It's a philosophy echoed by homeschooling consultant Jamie Heston, who told the education nonprofit EdSource: “This is a wonderful opportunity to not just to do worksheets. Do real life. Make a meal, make a bed, fold laundry, serve meals, clean up, do chores and do repairs around the house. This helps parents and gives kids skills in gardening, sewing and fixing things, along with reading, playing, inventing, building things, singing, dancing and experimenting. Learning doesn’t just happen with a teacher or with a book or at a desk.” Like Mandel, she advocates asking kids what they are interested in learning and then running with it. Lean into the silver lining of this crisis. “What if this slower pace is a huge gift?”

Chillaxing 101

In any case, no one can learn mid-meltdown.
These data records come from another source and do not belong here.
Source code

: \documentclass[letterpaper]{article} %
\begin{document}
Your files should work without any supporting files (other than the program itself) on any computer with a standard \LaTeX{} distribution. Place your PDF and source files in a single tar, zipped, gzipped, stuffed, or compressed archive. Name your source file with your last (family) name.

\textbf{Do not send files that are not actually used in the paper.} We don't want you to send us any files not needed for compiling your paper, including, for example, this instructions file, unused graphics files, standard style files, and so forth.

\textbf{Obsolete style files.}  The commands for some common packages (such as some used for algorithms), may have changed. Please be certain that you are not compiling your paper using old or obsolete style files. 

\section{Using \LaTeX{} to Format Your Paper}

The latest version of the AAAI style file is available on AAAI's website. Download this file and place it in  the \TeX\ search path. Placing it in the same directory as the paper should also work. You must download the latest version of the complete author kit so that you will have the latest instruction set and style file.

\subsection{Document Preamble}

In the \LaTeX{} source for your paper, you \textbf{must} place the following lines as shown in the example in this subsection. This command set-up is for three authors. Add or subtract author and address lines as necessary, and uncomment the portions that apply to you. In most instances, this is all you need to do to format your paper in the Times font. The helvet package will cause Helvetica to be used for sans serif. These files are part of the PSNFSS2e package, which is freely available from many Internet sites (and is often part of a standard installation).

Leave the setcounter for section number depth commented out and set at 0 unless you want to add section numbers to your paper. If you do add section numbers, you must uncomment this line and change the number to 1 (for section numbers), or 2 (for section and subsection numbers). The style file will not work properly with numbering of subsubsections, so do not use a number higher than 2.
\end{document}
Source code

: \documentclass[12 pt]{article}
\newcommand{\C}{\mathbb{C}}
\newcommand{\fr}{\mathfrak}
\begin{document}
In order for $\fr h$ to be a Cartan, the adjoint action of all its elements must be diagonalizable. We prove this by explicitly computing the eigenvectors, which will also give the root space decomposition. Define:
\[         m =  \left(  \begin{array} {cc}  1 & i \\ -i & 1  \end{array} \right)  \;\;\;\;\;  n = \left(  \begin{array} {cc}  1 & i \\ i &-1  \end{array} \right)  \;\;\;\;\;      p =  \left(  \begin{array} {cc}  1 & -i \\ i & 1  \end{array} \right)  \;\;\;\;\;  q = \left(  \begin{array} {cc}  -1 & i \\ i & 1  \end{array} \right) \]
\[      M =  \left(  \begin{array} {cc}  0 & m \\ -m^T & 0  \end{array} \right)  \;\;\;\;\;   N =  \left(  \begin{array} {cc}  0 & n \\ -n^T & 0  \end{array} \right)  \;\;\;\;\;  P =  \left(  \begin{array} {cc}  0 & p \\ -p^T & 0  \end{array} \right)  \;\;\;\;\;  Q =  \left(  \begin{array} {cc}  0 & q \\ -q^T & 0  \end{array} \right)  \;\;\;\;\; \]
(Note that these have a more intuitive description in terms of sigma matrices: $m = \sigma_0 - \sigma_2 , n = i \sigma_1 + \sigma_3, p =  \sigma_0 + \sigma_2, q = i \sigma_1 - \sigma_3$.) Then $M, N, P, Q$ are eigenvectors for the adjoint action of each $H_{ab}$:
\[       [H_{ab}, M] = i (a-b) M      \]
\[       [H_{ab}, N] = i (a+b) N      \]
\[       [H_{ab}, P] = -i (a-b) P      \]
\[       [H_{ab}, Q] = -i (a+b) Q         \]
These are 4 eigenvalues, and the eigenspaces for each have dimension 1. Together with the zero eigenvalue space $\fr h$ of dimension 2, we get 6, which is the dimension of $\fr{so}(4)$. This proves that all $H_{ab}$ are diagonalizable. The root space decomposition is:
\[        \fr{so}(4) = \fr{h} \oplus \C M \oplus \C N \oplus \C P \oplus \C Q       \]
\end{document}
A child who is emotionally flooded or locking horns with a frenzied parent is in no position to be educated. “When there’s resistance in our children, take a break and do something different,” said Heston. “Don’t just push through because the child probably is not learning in that moment.” Adds Pressman: “Assuming in normal times your child loved going to school, the last thing you want to do is accidentally make it aversive now. Connecting with empathy is so important. Let your child know you get it—that you realize online school isn’t the same as being in her classroom.” Experts also agree that simply reading with your child has huge benefits, both in terms of emotional connection and intellect-building.  A favorite stat among educators is that children who read for 20 minutes every day starting in kindergarten score better on standardized tests than 90 percent of their peers. “While challenging, it’s important to try and keep children engaged in learning at home as much as they would be in school,” says Yalow. But in our new hybrid role as parent-educators, we have more power than we realize to decide what that looks like.